**Problem requirements:** Of all the lines in the entries below, give again exactly those starting at the line containing "Clark, C.W.: Mathematical" and ending at the line containing "and viability. Nat.", both ends included, and no others.

(Saved entries)
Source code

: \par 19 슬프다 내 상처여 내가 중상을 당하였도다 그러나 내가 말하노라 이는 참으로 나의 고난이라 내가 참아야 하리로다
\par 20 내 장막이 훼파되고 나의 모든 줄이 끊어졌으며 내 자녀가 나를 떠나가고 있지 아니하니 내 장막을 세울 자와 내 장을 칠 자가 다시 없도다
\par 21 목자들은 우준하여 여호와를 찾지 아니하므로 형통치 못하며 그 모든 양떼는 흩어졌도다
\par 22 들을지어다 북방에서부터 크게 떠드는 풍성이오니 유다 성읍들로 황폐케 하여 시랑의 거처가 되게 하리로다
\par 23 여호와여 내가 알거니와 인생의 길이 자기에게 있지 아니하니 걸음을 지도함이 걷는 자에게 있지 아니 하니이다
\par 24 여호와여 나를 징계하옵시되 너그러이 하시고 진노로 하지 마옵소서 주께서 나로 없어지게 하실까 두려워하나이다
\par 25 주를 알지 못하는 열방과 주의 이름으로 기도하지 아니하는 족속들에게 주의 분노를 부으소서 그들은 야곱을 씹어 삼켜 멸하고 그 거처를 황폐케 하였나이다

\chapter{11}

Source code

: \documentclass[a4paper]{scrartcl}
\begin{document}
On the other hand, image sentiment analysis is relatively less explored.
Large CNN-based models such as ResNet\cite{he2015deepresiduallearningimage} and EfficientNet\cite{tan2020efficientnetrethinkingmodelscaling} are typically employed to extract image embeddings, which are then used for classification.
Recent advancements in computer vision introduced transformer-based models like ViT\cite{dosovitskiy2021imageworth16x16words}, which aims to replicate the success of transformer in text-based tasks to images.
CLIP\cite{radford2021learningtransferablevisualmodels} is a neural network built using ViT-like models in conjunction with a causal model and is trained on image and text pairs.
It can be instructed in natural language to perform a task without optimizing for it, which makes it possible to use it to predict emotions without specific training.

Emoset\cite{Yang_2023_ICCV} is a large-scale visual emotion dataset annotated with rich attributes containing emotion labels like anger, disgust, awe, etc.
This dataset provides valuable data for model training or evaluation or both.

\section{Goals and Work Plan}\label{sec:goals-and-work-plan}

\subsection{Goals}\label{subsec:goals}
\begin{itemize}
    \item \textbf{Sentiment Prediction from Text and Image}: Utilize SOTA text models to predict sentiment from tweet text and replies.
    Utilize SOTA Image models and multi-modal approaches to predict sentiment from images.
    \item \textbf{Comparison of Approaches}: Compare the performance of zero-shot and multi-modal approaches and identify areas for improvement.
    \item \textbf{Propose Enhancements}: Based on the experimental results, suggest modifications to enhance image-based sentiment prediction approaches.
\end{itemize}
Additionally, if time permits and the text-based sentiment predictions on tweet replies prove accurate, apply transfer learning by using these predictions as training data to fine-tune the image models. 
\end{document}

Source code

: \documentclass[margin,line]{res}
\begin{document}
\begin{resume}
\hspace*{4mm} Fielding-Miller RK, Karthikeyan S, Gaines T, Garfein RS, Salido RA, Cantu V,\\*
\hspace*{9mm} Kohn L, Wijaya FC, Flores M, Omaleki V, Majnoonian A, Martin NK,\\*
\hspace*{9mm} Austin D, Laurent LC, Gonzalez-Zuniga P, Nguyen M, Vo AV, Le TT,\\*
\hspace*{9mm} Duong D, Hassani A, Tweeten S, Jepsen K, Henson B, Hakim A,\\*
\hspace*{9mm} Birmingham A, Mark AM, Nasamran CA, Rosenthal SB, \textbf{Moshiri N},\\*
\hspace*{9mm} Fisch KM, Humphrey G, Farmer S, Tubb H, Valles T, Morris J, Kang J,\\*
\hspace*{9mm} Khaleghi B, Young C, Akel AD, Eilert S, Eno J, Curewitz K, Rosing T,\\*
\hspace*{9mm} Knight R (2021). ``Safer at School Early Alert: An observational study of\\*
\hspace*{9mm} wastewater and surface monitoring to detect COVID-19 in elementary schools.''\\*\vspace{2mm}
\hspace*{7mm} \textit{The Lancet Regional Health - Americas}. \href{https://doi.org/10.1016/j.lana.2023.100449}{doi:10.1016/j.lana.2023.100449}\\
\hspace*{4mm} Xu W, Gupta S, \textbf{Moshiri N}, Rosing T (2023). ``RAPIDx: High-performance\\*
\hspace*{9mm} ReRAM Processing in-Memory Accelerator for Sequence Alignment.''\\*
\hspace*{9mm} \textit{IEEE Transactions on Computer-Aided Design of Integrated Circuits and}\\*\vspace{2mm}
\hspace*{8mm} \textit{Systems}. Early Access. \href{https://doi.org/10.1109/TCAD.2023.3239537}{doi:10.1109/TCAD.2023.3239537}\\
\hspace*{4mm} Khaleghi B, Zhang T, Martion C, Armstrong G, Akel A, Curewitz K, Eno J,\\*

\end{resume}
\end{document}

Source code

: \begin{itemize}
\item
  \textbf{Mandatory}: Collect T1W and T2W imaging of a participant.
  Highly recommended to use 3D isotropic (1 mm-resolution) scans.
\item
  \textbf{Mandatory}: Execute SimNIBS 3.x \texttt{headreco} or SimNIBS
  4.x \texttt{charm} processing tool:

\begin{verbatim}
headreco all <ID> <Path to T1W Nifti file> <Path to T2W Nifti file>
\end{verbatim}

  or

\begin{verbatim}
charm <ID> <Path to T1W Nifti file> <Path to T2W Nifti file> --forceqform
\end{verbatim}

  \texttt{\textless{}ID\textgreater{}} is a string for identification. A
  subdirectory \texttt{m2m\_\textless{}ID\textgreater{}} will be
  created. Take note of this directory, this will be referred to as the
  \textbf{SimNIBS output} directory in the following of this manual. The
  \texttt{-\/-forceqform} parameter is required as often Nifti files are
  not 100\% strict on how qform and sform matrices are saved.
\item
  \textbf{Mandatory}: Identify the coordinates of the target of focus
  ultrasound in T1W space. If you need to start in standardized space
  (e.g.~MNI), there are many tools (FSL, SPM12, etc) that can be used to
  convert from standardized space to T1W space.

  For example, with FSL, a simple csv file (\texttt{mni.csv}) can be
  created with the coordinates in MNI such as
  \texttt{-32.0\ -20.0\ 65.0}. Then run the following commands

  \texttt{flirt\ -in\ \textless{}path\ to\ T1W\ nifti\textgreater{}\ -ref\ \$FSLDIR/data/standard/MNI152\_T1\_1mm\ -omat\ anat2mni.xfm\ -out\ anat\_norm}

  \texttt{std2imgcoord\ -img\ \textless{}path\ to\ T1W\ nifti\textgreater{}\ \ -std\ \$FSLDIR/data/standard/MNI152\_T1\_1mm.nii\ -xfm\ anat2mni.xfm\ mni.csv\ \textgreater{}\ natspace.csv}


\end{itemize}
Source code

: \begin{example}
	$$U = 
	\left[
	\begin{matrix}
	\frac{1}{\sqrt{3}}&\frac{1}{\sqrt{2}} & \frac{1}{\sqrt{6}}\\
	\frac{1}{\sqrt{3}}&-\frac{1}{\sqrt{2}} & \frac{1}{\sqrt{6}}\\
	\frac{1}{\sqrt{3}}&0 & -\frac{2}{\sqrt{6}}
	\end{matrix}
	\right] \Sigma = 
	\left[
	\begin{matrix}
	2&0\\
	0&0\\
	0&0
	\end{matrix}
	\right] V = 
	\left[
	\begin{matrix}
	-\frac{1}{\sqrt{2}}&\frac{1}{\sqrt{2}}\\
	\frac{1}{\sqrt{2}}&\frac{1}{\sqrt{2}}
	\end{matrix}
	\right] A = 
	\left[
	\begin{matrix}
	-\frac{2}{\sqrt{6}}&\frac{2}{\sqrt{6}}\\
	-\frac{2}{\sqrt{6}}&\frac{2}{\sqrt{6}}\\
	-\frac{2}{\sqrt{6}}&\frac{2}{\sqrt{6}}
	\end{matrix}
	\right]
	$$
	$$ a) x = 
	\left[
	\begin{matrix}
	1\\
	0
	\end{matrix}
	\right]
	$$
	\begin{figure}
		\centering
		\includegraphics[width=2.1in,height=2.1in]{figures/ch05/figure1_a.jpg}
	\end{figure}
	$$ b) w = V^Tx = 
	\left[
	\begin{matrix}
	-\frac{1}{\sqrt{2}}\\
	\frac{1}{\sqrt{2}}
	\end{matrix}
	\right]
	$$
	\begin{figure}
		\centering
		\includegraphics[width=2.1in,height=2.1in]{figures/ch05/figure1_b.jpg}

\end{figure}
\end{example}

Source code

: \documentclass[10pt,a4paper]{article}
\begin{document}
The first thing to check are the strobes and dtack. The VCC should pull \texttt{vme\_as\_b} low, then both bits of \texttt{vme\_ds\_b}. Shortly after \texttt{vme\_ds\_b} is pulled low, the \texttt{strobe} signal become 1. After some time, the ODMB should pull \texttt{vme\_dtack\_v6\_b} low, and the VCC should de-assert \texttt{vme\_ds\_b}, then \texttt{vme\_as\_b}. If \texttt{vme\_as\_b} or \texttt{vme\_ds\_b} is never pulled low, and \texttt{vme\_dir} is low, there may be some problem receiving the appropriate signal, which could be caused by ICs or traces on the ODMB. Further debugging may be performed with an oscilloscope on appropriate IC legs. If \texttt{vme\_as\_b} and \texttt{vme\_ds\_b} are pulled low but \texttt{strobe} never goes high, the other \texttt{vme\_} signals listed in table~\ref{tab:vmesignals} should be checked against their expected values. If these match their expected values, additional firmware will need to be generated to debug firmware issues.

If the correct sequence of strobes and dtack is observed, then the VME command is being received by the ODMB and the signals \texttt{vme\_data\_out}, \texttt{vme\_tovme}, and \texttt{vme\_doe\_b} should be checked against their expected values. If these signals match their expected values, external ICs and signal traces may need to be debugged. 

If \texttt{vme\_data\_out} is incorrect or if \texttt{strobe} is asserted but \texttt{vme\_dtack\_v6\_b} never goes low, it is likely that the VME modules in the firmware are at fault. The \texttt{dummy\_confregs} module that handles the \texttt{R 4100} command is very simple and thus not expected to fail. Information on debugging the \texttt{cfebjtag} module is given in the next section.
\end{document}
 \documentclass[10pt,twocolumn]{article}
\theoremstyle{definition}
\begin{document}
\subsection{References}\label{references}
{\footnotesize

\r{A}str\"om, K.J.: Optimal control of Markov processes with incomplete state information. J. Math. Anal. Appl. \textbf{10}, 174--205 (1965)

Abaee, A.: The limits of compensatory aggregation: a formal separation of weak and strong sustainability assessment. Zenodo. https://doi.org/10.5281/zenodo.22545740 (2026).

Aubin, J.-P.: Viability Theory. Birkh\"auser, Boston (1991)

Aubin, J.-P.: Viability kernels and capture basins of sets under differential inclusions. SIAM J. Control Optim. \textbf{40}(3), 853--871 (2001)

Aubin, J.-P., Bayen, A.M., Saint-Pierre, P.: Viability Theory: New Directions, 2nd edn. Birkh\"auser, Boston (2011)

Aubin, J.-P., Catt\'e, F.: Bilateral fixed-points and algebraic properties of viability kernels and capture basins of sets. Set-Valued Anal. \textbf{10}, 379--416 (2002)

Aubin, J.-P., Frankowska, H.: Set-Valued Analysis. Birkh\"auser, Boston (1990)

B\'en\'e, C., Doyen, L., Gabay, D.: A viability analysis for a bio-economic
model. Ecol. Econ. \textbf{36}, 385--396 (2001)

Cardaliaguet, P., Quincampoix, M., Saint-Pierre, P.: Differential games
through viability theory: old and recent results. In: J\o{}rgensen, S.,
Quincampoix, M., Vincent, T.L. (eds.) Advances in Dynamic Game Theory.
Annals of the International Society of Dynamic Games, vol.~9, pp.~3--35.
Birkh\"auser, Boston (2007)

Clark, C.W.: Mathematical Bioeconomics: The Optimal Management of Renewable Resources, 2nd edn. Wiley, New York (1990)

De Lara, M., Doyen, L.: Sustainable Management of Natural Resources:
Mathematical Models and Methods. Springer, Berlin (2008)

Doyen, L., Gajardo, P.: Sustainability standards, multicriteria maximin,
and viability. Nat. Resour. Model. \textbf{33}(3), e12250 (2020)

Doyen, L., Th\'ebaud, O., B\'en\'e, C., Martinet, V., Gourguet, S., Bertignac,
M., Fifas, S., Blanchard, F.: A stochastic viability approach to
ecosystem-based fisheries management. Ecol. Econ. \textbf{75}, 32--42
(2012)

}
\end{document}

**Answer to the exercise:**
Clark, C.W.: Mathematical Bioeconomics: The Optimal Management of Renewable Resources, 2nd edn. Wiley, New York (1990)

De Lara, M., Doyen, L.: Sustainable Management of Natural Resources:
Mathematical Models and Methods. Springer, Berlin (2008)

Doyen, L., Gajardo, P.: Sustainability standards, multicriteria maximin,
and viability. Nat. Resour. Model. \textbf{33}(3), e12250 (2020)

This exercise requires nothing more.